6. La humildad. Cuando más se acerca una criatura a Dios, tanto más grande es su reverencia para con Dios, tres veces santo. Se comprende ahora la palabra de Aquella que ha estado honrada con la más alta de las intimidades con Dios, María Santísima: “Ha mirado la humildad de su sierva” (Lc 1,48) y también las de San Agustín, “Tu puedes llamarme amigo, yo me reconozco siervo” (San Agustín, Enarrationes in Psalmos CXLU). “no podemos ponernos a igual nivel que el objeto contemplado, el amor libre de Dios; ni siquiera cuando, por la misericordia del Padre, mediante el Espíritu Santo mandado a nuestros corazones, viene donado en Cristo, gratuitamente, un reflejo sensible del amor divino y nos sentimos como atraídos por la verdad, la bondad, y la belleza del Señor” (MC, 31).

7. El silencio: es necesario redescubrir el valor del silencio, el cual crea un ambiente favorable para la reflexión, para la contemplación, para la escucha inteligente (de sí mismo, de Dios y de los otros), para la purificación y unificación de la persona.

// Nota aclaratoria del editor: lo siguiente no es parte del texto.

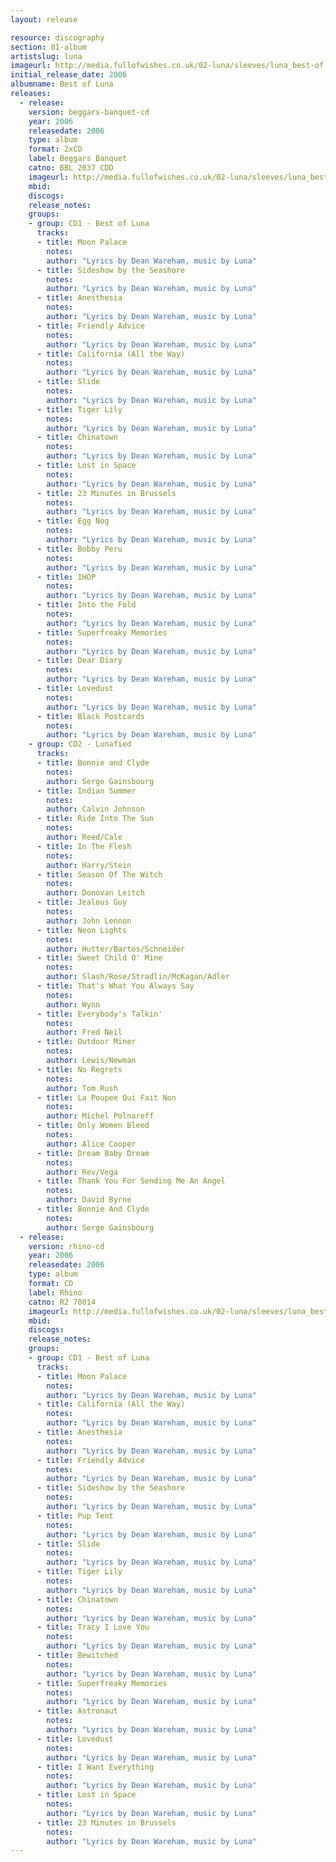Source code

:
 ```yaml
---
layout: release

resource: discography
section: 01-album
artistslug: luna
imageurl: http://media.fullofwishes.co.uk/02-luna/sleeves/luna_best-of.jpg
initial_release_date: 2006
albumname: Best of Luna
releases:
  - release: 
    version: beggars-banquet-cd
    year: 2006
    releasedate: 2006
    type: album
    format: 2xCD
    label: Beggars Banquet
    catno: BBL 2037 CDD
    imageurl: http://media.fullofwishes.co.uk/02-luna/sleeves/luna_best-of.jpg
    mbid: 
    discogs: 
    release_notes: 
    groups:
    - group: CD1 - Best of Luna
      tracks:
      - title: Moon Palace
        notes: 
        author: "Lyrics by Dean Wareham, music by Luna"
      - title: Sideshow by the Seashore
        notes: 
        author: "Lyrics by Dean Wareham, music by Luna"
      - title: Anesthesia
        notes: 
        author: "Lyrics by Dean Wareham, music by Luna"
      - title: Friendly Advice
        notes: 
        author: "Lyrics by Dean Wareham, music by Luna"
      - title: California (All the Way)
        notes: 
        author: "Lyrics by Dean Wareham, music by Luna"
      - title: Slide
        notes: 
        author: "Lyrics by Dean Wareham, music by Luna"
      - title: Tiger Lily
        notes: 
        author: "Lyrics by Dean Wareham, music by Luna"
      - title: Chinatown
        notes: 
        author: "Lyrics by Dean Wareham, music by Luna"
      - title: Lost in Space
        notes: 
        author: "Lyrics by Dean Wareham, music by Luna"
      - title: 23 Minutes in Brussels
        notes: 
        author: "Lyrics by Dean Wareham, music by Luna"
      - title: Egg Nog
        notes: 
        author: "Lyrics by Dean Wareham, music by Luna"
      - title: Bobby Peru
        notes: 
        author: "Lyrics by Dean Wareham, music by Luna"
      - title: IHOP
        notes: 
        author: "Lyrics by Dean Wareham, music by Luna"
      - title: Into the Fold
        notes: 
        author: "Lyrics by Dean Wareham, music by Luna"
      - title: Superfreaky Memories
        notes: 
        author: "Lyrics by Dean Wareham, music by Luna"
      - title: Dear Diary
        notes: 
        author: "Lyrics by Dean Wareham, music by Luna"
      - title: Lovedust
        notes: 
        author: "Lyrics by Dean Wareham, music by Luna"
      - title: Black Postcards
        notes: 
        author: "Lyrics by Dean Wareham, music by Luna"
    - group: CD2 - Lunafied
      tracks:
      - title: Bonnie and Clyde 
        notes: 
        author: Serge Gainsbourg
      - title: Indian Summer 
        notes: 
        author: Calvin Johnson
      - title: Ride Into The Sun 
        notes: 
        author: Reed/Cale
      - title: In The Flesh 
        notes: 
        author: Harry/Stein
      - title: Season Of The Witch 
        notes: 
        author: Donovan Leitch
      - title: Jealous Guy 
        notes: 
        author: John Lennon
      - title: Neon Lights 
        notes: 
        author: Hutter/Bartos/Schneider
      - title: Sweet Child O' Mine 
        notes: 
        author: Slash/Rose/Stradlin/McKagan/Adler
      - title: That's What You Always Say 
        notes: 
        author: Wynn
      - title: Everybody's Talkin' 
        notes: 
        author: Fred Neil
      - title: Outdoor Miner 
        notes: 
        author: Lewis/Newman
      - title: No Regrets 
        notes: 
        author: Tom Rush
      - title: La Poupee Qui Fait Non 
        notes: 
        author: Michel Polnareff
      - title: Only Women Bleed 
        notes: 
        author: Alice Cooper
      - title: Dream Baby Dream 
        notes: 
        author: Rev/Vega
      - title: Thank You For Sending Me An Angel 
        notes: 
        author: David Byrne
      - title: Bonnie And Clyde 
        notes: 
        author: Serge Gainsbourg
  - release: 
    version: rhino-cd
    year: 2006
    releasedate: 2006
    type: album
    format: CD
    label: Rhino
    catno: R2 70014
    imageurl: http://media.fullofwishes.co.uk/02-luna/sleeves/luna_best-of.jpg
    mbid: 
    discogs: 
    release_notes: 
    groups:
    - group: CD1 - Best of Luna
      tracks:
      - title: Moon Palace
        notes: 
        author: "Lyrics by Dean Wareham, music by Luna"
      - title: California (All the Way)
        notes: 
        author: "Lyrics by Dean Wareham, music by Luna"
      - title: Anesthesia
        notes: 
        author: "Lyrics by Dean Wareham, music by Luna"
      - title: Friendly Advice
        notes: 
        author: "Lyrics by Dean Wareham, music by Luna"
      - title: Sideshow by the Seashore
        notes: 
        author: "Lyrics by Dean Wareham, music by Luna"
      - title: Pup Tent
        notes: 
        author: "Lyrics by Dean Wareham, music by Luna"
      - title: Slide
        notes: 
        author: "Lyrics by Dean Wareham, music by Luna"
      - title: Tiger Lily
        notes: 
        author: "Lyrics by Dean Wareham, music by Luna"
      - title: Chinatown
        notes: 
        author: "Lyrics by Dean Wareham, music by Luna"
      - title: Tracy I Love You
        notes: 
        author: "Lyrics by Dean Wareham, music by Luna"
      - title: Bewitched
        notes: 
        author: "Lyrics by Dean Wareham, music by Luna"
      - title: Superfreaky Memories
        notes: 
        author: "Lyrics by Dean Wareham, music by Luna"
      - title: Astronaut
        notes: 
        author: "Lyrics by Dean Wareham, music by Luna"
      - title: Lovedust
        notes: 
        author: "Lyrics by Dean Wareham, music by Luna"
      - title: I Want Everything
        notes: 
        author: "Lyrics by Dean Wareham, music by Luna"
      - title: Lost in Space
        notes: 
        author: "Lyrics by Dean Wareham, music by Luna"
      - title: 23 Minutes in Brussels
        notes: 
        author: "Lyrics by Dean Wareham, music by Luna"
---
```

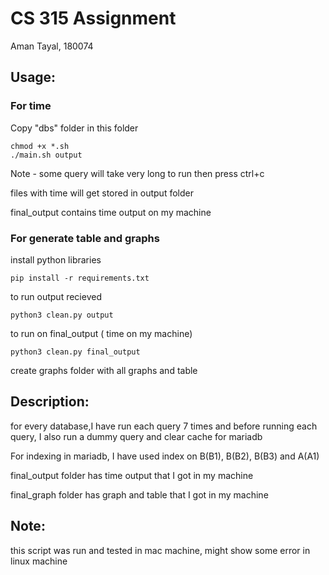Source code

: # CS 315 Assignment
Aman Tayal, 180074

## Usage:

### For time

Copy "dbs" folder in this folder
```
chmod +x *.sh
./main.sh output
```
Note - some query will take very long to run then press ctrl+c

files with time will get stored in output folder

final_output contains time output on my machine

### For generate table and graphs

install python libraries
```
pip install -r requirements.txt
```

to run output recieved
```
python3 clean.py output
```

to run on final_output ( time on my machine)
```
python3 clean.py final_output
```

create graphs folder with all graphs and table

## Description:
for every database,I have run each query 7 times and before running each query, I also run a dummy query
and clear cache for mariadb

For indexing in mariadb, I have used index on B(B1), B(B2), B(B3) and A(A1)

final_output folder has time output that I got in my machine

final_graph folder has graph and table that I got in my machine

## Note:
this script was run and tested in mac machine, might show some error in linux machine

8. El amor para con el prójimo. La meditación auténtica nos envía constantemente al amor del prójimo, a la acción y a la pasión, y es así como nos acerca más a Dios. Ella despierta en el orante una ardiente caridad, que lo empuja a colaborar con la misión de la Iglesia y al servicio de los hermanos para la mayor gloria de Dios.